Innovative and award-winning choreographer Bob Fosse left an indelible mark on the world of dance.
Born in 1927 to a performing family, Bob Fosse hit the vaudeville stage at a young age. He received formal training from local teachers and the Frederick Weaver Ballet School. By the time he was 13, he was using this training as part of the performing duo The Riff Brothers. After graduating from high school, he entered the Navy, furthering his craft while serving his country in an entertainment unit.
After World War II, Fosse pursued acting classes and continued working as a performer, appearing on Broadway and in film. However, when he never experienced great success in the movies, he returned to his roots. His breakthrough moment as a choreographer came in 1954, when he was given a chance to work on The Pajama Game.
Fosse met his future third wife, Gwen Verdon, on the set of Damn Yankees, his next musical. She was cast as the famous Lola in "Whatever Lola Wants, Lola Gets" and he was so impressed by her style that he cast her in two of his next productions. They married in 1960, and he created the lead role in Sweet Charity especially for her.
By the end of his career, Choreographer Bob Fosse had earned eight Tony Awards for his work in musicals. However, his non-stop work schedule and smoking, drinking and drugs eventually caught up with him in the form of heart trouble in the 1970s. In 1979, he created the semi-autobiographical film All That Jazz, in which the main character dies from his heart problems. Despite cutting back on some of his well-known excesses, Fosse did indeed die from a heart attack in 1987 at the age of 60.
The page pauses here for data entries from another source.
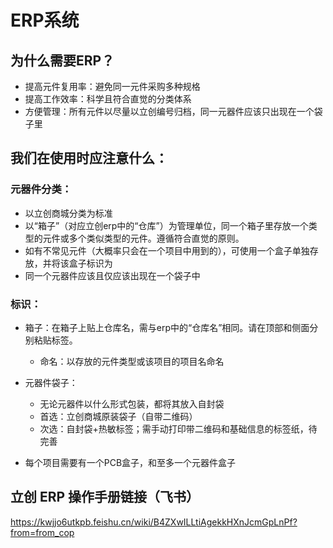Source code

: # ERP系统

## 为什么需要ERP？
- 提高元件复用率：避免同一元件采购多种规格
- 提高工作效率：科学且符合直觉的分类体系
- 方便管理：所有元件以尽量以立创编号归档，同一元器件应该只出现在一个袋子里

## 我们在使用时应注意什么：

### 元器件分类：
- 以立创商城分类为标准
- 以“箱子”（对应立创erp中的“仓库”）为管理单位，同一个箱子里存放一个类型的元件或多个类似类型的元件。遵循符合直觉的原则。
- 如有不常见元件（⼤概率只会在一个项目中用到的），可使用一个盒子单独存放，并将该盒子标识为
- 同一个元器件应该且仅应该出现在一个袋子中

### 标识：
- 箱子：在箱子上贴上仓库名，需与erp中的“仓库名”相同。请在顶部和侧面分别粘贴标签。
  - 命名：以存放的元件类型或该项目的项目名命名
- 元器件袋子：
  - 无论元器件以什么形式包装，都将其放入自封袋
  - 首选：立创商城原装袋子（自带二维码）
  - 次选：自封袋+热敏标签；需手动打印带二维码和基础信息的标签纸，待完善

- 每个项目需要有一个PCB盒子，和至多一个元器件盒子

## 立创 ERP 操作手册链接（飞书）  

https://kwjjo6utkpb.feishu.cn/wiki/B4ZXwILLtiAgekkHXnJcmGpLnPf?from=from_cop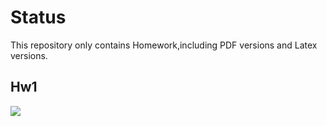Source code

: # Status
This repository only contains Homework,including PDF versions and Latex versions.

## Hw1

![](https://geps.dev/progress/100)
Choreographer Bob Fosse's Signature Style
In addition to his more traditional dance education, Fosse had first-hand experience with the burlesque style of dance, and this informed much of his choreography. One of his earliest dance creations, choreographed at the age of 15, was a suggestive nightclub number featuring girls wearing ostrich feathers. This early moment hints at the larger thread of sensuality that would run through all of his work. However, his work isn't purely burlesque. It is its own unique amalgamation that results in cool jazz movements.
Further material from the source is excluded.